それを見たフィルが、目を細めて小さな舌打ちを漏らした。
『ちっ、羽が目立つのも困りものでしゅね……取り敢えず鬱陶しい奴がいない所に行きましゅか。オイラがキールを引っ張るから、クロとイヴたんはキールに掴まる事は出来るでしゅか?』
おれは頷いてキールに尋ねた。
「キール、できる?」
「キヒっ!」
キールはそう答えると、鉤の付いた長い尻尾のようなものを、丸い身体からにゅにゅっと伸ばした。
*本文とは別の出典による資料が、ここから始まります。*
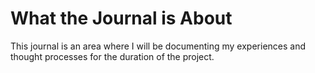 # What the Journal is About 

This journal is an area where I will be documenting my experiences and thought processes for the duration of the project.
「えー! 私、キールじゃなくてフィルに掴まりたいっ!」
『ノン。おしゃわり禁止でしゅ』
フィルはそう言うとキールの耳を掴まえ、有無を言わさず空に飛び上がった。
おれとイヴも、キールの尻尾の鉤の部分に足をかけて掴まる。
『じゃ、行くでしゅよ。振り切る為にちょっと遠く迄行くでしゅからしっかり掴まるでしゅ!』
「遠く? 私ね、ルドルフとすっごい遠くに行ったことがあるんだよ! 大海溝や、暗い森だって知ってるの」
イヴはおれが病気をしていた時、ルドルフとよく遠くに散歩に出かけていたんだ。
父ちゃんに内緒なくらい遠くに行ったと、以前イヴは楽しそうに話していた。
だけどフィルはふるふると頭を振って、溜息混じりに答える。
『ふっ……もっと遠くでしゅよ。しょんな内側しか見てないと、でっかい大人になれないでしゅよ』
フィルは小馬鹿にしたようにそうせせら笑うと、口の中から小さな小石をペッと吐き出し、それを尻尾で高く弾きあげた。
そしてニヤリと笑って自分も高度を上げる。
『―――取り敢えず、金虎の棲む竹林にでも行きましゅか!』
フィルがそういった途端、小石は真っ黒な穴へと姿を変えた。
フィルは躊躇なくその穴へと飛び込み、ぶら下がるおれ達も続いて穴へと飛び込む。
―――だけど穴をくぐる瞬間ふと、おれ達を呼ぶ父ちゃんの声が、風に乗って聞こえた気がした。
◇◇◇
《シアン視点》
そこは見慣れたはずの場所。
雪に覆われた風景に浮かぶ湖だった。
だけど、今はまるで別の景色に見える。
先程の衝撃で積もった雪は取り払われ、湖の水は高くうねりをあげていた。
何より、―――いつもその縁で遊んでいた子供達の姿がない。
―――行ってしまった……。
たった一箇所だけ、雪の残された小山の上には、真新しい小さな子供の足跡が無数に残されている。
オレはその足跡を見つめ、ただ呆然と立ち尽くしていた。